What is "Vintage"?
Vintage Jewelry, bags, clothes, furniture, rings … this expression has become very popular and commonly used. We long for unknown relatives, bygone days, family estates, and family ties, which have been weakened. Vintage, is the style, which was in fashion from the 1920s to the 1980s. The style prior to vintage is “antique”. My creations are actually “retro” style. I design new engagement rings in the style of bygone days. My engagement ring isn’t a piece of vintage jewelry, but a new ring made in vintage style and therefore it is in actual fact a retro piece of jewelry. To be precise, my style is more antique, it is Victorian, Rococo or from the beginning of the 1920s, like the Art Nouveau and Art Deco.
Some of the engagement rings which I design look like family heirlooms from an inheritance or which were bought in the markets of England, France or Russia. I personally very much like antiques and I often attend auctions. I can tell you about myself that one of the reasons why I chose to become a jeweler was my desire to reconstruct pieces of jewelry which I remember seeing as a child, worn by ladies and aunts whose relationship to me, I couldn’t always recall. They would speak German and smelled of perfume and tobacco … something about them never failed to inspire my imagination. They wore rings set with “brilliants” (diamonds cut in the most popular style aimed at maximizing the reflection from the stone) in the style of “Diana”, emeralds and rubies, not mentioning the tweed suits and the handbags.
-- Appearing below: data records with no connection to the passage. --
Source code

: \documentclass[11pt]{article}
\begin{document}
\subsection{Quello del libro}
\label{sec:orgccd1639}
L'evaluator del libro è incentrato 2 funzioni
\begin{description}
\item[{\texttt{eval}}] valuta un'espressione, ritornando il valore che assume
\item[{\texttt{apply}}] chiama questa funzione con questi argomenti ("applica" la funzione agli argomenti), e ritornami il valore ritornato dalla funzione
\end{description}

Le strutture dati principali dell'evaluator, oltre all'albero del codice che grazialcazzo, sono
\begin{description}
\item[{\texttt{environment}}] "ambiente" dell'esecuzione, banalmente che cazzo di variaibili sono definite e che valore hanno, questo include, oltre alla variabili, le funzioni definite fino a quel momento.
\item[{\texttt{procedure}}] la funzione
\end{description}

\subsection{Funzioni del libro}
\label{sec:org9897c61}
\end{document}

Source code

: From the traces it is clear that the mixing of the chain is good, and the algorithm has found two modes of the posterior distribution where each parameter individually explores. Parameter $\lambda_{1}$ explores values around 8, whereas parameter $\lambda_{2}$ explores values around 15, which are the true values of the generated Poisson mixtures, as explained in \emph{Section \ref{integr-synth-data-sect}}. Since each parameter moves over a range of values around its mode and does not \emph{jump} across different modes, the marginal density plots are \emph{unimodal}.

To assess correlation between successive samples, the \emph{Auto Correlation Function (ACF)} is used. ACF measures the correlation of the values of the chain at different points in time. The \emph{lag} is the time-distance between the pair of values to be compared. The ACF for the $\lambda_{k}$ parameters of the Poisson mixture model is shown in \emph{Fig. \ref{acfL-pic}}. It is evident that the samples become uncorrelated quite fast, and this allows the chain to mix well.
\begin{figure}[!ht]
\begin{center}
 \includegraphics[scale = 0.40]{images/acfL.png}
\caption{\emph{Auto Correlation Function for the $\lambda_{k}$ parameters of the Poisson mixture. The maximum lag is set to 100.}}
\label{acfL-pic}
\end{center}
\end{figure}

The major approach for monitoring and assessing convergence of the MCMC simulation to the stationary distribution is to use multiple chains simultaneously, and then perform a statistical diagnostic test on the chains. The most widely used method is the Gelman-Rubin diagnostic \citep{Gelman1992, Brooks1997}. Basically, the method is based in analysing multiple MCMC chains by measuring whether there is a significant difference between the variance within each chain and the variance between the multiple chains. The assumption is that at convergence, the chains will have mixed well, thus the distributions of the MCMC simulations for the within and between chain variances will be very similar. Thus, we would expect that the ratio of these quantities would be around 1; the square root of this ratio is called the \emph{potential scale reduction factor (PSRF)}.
They pinched my cheek but at least offered me chocolates.
What gives an engagement ring the vintage look?
A diamond cut in the old-fashioned style, red gold, unusual size, design full of details, white gold in its natural color without rhodium, unusual colorfulness, a pearl as the central stone, engravings with elements from nature (flowers, leaves, and the like). I would say a twist. Human warmth. The golden touch of a skilled jeweler. One of the things I particularly like in my work is encountering the treasure troves of families, and to see jewelry boxes with family heirlooms from the past handed down as an inheritance. One of my specializations as a jeweler, is repairing and restoring old jewelry and antiques; and when I start to repair an old ring I’m filled with awe, especially when I encounter a piece of jewelry with inspiring craftsmanship.
What I in actual fact am trying to do, is to take these traditions of the age-old craftsmanship, let myself be inspired by them and to become a connecting channel on the timeline and across the different periods of time. I fail to find a better way of describing my work. If I were to become a jeweler in one of these “Ateliers”, then nobody would be happier than me. Naturally, I would first need to be a male. I doubt that women would be employed in those periods, however during the vintage 1920s era there were already many women designers in all areas. In my opinion, this can be recognized in the designs. One sees more freedom, more humor, the use of different materials, softness, innovation, a new angle of a softer hand. I am thankful that I live in the modern world, which allows me to identify myself both with the men of the 17th century as well as with the pioneering women of the 1920s.